I have been trying to stand back from the day-to-day battle over the Whitechapel Bell Foundry and figure out what I would do, in the very unlikely event that I was asked to give advice to Robert Jenrick as he embarks, as he has said he will, on his review of what is wrong with the procedures of planning.
From my experience of dealing with the Bell Foundry, the following seem to be the problems:-
Tower Hamlets is, for understandable reasons, very pro-development, feeling that new development will bring new sources of income into what is a very poor borough. But they don’t seem to be at all good at balancing this pro-development stance with the benefits of the existing built fabric and a knowledge of local history . Nor of the importance of tourism to Spitalfields. Spitalfields is being gradually hollowed out by new development with huge new residential blocks around its fringes, a new shopping mall now being planned for Brick Lane, as well as the mega-structures proposed by developers on Bishopsgate Yard. At some point, there is a risk that the existing mixed environment of old historic buildings, small shops and local businesses and some small infill will be totally overwhelmed by new tower blocks, totally out-of-scale, thereby destroying the economic and tourist honeypot that Spitalfields has become. It is not the new tower blocks which bring the tourists in.
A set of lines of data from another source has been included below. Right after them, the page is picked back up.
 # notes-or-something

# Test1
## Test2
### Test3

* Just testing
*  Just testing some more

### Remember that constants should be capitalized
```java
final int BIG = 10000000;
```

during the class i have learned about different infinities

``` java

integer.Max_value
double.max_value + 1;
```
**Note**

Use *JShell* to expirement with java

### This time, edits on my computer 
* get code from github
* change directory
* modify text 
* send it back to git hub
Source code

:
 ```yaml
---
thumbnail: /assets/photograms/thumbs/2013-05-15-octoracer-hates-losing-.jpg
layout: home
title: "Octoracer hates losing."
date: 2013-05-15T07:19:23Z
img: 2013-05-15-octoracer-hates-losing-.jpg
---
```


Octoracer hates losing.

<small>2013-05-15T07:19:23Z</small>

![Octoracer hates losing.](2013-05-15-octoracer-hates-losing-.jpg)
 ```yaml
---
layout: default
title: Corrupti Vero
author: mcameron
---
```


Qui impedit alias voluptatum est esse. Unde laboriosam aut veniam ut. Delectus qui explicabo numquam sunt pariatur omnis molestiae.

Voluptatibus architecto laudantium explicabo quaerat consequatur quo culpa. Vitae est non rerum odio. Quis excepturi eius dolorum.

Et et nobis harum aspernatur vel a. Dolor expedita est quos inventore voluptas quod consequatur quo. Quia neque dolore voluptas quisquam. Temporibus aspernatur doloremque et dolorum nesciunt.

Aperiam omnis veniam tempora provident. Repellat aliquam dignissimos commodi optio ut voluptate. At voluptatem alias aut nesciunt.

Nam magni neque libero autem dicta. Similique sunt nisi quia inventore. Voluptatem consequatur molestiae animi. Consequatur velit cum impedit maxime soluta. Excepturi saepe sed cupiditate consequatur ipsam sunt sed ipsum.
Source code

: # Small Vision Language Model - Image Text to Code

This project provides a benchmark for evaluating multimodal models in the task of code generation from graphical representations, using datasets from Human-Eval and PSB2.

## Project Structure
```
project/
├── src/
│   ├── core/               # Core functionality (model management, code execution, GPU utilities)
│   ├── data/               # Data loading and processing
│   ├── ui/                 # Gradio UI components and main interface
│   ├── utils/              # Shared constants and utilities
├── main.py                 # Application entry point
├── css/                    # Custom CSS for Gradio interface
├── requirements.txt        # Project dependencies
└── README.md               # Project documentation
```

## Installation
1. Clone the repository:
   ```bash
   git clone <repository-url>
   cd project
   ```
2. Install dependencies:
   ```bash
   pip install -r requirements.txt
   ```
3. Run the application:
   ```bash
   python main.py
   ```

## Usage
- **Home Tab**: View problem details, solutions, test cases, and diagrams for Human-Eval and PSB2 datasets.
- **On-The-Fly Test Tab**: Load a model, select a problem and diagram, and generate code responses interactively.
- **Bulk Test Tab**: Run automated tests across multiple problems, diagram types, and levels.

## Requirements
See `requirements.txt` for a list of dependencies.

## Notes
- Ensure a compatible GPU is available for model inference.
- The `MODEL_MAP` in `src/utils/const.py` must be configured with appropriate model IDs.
The Bell Foundry is a symbol of the tendency to allow old buildings to be turned into bland tourist attractions, losing a sense of character and local identity, what is special about a place instead of what is standardised. This was what happened in the 1950s when it was universally felt that what was new was better than what already existed and that new development should be promoted at all costs across the political spectrum. But the conservation movement in the 1970s recognised the advantages of saving what is old, conserving and redeveloping it in an organic way, instead of just replacing it. Do we have to learn this lesson all over again ? Can we not tweak the planning laws to protect and preserve instead of supporting new development, however destructive ?
I don’t sense anyone in the Tower Hamlets planning department had any sense whatsoever of the historical interest and importance of the Bell Foundry and of the efforts which had been made to preserve it in the 1970s, so they were not able to advise their planning committee accordingly.
Historic England has become gradually demoralised by endless cuts over the last twenty years such that it has lost any real belief in its statutory role. It now takes a view that it is better to work with developers rather than against them, including developers on its board, promoting adaptation over preservation. But this leads to obvious conflicts of interest. Once it has accepted money from a developer to give advice, it is obviously very psychologically difficult for them to say that what the developer is doing is wrong.
Post-COVID, I would have thought that it is in our interests as a society to put a brake on new office and hotel development and concentrate on the benefits of what we have already got, rather than just tearing it down . But, on the contrary, the new changes to planning law look likely to promote the development of green-field sites and sticking up poorly designed housing – not social housing – on land which was previously used for farming.
It feels like we are back in the 1930s: new build good; the old can be replaced. It is this mind-set which needs to change.